Osmanlı İmparatorluğu'nun 1. Dünya Savaşı'ndan yenik çıkması ve Mondros Mütarekesi'nin imzalanması, Anadolu'nun işgaline zemin hazırladı. Sevr Antlaşması ile Osmanlı'nın elinde kalan toprakların işgali yasallaştırıldı. Ancak, Gazi Mustafa Kemal Paşa'nın liderliğindeki Millî Mücadele, Türkiye Cumhuriyeti'nin kuruluşunu sağladı ve Lozan Antlaşması ile Sevr'in hükümleri geçersiz kılındı.
Ancak, batılı emperyalist devletlerin Anadolu üzerindeki emelleri devam etti. Türkiye Cumhuriyeti'nin bütünlüğünü bozmak için her türlü saldırı sürdü. Bu saldırılar, Atatürk'ün milletin gönlünde taht kurmuş olmasının önemini bir kez daha ortaya koydu. Atatürk, ulusal mücadeleyi örgütleyerek Türkiye'nin bağımsızlığını kazandırdı.

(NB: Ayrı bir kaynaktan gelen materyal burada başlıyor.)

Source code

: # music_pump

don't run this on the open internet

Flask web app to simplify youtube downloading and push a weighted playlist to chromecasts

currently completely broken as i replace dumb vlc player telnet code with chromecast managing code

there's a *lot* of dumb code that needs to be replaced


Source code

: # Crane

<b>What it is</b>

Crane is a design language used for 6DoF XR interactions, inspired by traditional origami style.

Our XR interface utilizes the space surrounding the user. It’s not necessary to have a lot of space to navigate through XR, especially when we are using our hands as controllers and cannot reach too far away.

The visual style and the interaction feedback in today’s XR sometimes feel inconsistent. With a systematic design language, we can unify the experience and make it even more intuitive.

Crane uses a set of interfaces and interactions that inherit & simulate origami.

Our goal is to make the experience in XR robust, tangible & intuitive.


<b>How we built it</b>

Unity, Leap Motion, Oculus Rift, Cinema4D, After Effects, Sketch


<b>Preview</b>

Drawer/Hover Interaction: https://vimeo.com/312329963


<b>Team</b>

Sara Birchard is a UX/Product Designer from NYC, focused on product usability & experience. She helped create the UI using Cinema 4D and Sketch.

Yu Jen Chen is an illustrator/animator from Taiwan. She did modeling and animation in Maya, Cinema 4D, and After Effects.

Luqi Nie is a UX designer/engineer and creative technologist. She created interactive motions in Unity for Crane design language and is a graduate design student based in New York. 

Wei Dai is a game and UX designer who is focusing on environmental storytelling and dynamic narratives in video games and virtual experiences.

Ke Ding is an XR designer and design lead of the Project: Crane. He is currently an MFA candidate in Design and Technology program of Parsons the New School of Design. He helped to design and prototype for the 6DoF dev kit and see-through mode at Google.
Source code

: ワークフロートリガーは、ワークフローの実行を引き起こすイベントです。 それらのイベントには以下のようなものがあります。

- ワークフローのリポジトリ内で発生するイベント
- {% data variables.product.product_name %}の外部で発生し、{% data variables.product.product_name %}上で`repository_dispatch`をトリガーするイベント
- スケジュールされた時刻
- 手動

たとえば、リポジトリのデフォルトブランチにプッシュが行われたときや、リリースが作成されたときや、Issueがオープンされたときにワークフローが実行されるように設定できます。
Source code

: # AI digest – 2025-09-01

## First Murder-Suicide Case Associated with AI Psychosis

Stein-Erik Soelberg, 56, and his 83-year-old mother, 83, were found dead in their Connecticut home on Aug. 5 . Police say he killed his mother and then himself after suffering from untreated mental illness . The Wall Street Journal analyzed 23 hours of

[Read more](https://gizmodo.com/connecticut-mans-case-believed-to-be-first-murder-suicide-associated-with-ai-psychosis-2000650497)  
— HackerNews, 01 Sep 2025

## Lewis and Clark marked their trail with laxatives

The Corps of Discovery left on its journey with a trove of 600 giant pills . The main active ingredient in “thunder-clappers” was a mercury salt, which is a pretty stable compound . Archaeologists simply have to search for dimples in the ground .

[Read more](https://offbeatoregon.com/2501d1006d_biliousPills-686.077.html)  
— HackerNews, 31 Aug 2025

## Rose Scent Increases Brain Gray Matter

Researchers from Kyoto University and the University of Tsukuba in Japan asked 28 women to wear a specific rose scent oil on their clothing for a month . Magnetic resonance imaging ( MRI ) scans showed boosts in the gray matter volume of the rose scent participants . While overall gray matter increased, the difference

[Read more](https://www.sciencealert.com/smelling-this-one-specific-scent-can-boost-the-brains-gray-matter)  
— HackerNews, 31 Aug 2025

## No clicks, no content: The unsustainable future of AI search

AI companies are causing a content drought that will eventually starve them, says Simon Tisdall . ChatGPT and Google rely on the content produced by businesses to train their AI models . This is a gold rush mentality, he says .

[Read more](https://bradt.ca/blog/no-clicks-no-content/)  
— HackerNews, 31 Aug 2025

Ülkemizin kültürel zenginlikleri, ayrılık unsuru olarak sunuldu ve farklılıklar, birbirine düşman etmek için kullanıldı. Sağ-sol çatışmaları ile gençlerimiz elimizden alındı. 12 Eylül dönemindeki anarşi, silah ve mühimmatların aynı merkezlerden geldiğini gösterdi. Alevi-Sünni çatışmaları gibi bölgesel çatışmalar körüklendi.

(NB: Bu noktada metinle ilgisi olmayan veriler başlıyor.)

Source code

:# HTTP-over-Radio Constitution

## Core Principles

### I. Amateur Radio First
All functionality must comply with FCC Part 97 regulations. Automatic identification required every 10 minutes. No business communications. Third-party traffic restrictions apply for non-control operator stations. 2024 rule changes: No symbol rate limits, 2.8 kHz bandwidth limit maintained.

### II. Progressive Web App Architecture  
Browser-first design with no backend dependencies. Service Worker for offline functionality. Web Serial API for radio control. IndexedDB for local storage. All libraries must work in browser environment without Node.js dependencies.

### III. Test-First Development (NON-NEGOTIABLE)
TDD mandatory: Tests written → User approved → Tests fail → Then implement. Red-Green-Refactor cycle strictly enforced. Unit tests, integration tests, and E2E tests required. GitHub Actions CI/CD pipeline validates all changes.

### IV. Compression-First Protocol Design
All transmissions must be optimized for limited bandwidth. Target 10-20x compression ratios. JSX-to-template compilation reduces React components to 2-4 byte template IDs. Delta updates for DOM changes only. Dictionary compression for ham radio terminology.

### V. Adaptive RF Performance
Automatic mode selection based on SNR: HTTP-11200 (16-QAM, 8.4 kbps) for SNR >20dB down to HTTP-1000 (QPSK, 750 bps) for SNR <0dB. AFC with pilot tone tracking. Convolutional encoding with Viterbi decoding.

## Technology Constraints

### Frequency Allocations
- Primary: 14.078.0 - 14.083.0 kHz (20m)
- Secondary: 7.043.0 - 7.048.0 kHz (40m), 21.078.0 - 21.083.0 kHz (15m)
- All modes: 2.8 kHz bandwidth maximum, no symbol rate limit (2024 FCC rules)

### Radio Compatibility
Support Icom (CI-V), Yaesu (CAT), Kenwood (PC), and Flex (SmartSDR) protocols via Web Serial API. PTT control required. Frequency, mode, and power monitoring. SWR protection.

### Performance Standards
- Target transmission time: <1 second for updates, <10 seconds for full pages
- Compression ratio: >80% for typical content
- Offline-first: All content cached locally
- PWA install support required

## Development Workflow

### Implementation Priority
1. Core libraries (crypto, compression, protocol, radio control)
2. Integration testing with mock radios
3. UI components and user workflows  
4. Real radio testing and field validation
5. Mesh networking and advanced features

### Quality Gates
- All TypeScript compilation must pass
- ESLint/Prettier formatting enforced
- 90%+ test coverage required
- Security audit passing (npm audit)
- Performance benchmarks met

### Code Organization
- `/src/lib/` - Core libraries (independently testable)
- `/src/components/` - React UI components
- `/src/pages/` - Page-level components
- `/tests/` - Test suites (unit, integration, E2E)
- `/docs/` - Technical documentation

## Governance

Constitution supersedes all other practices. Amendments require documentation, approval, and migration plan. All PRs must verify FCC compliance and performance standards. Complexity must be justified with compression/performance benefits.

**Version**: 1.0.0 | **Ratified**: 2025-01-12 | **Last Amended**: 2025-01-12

Ekonomik alanda, inovasyon ve sanayi yok sayıldı, dışa bağımlılık arttı ve bağımsızlığımız zarar gördü. Kimlik siyaseti ve ötekileştirme, toplumun dokusunu bozdu. İnsan hakları ihlal edildi ve insanlarımız adeta robotlaştırıldı.
Bu tarihsel süreçte, Haydar Baş hocamızın kişiliği, projeleri ve çalışmaları önemli bir liderliği ön plana çıkardı. Sosyal konularda ve toplumsal hareketlerde aktif bir lider olan Haydar Baş, halkın sorunlarına çare olacak çalışmalar başlattı. En büyük hedefi, milletimizin birliği ve ülkemizin bütünlüğüydü.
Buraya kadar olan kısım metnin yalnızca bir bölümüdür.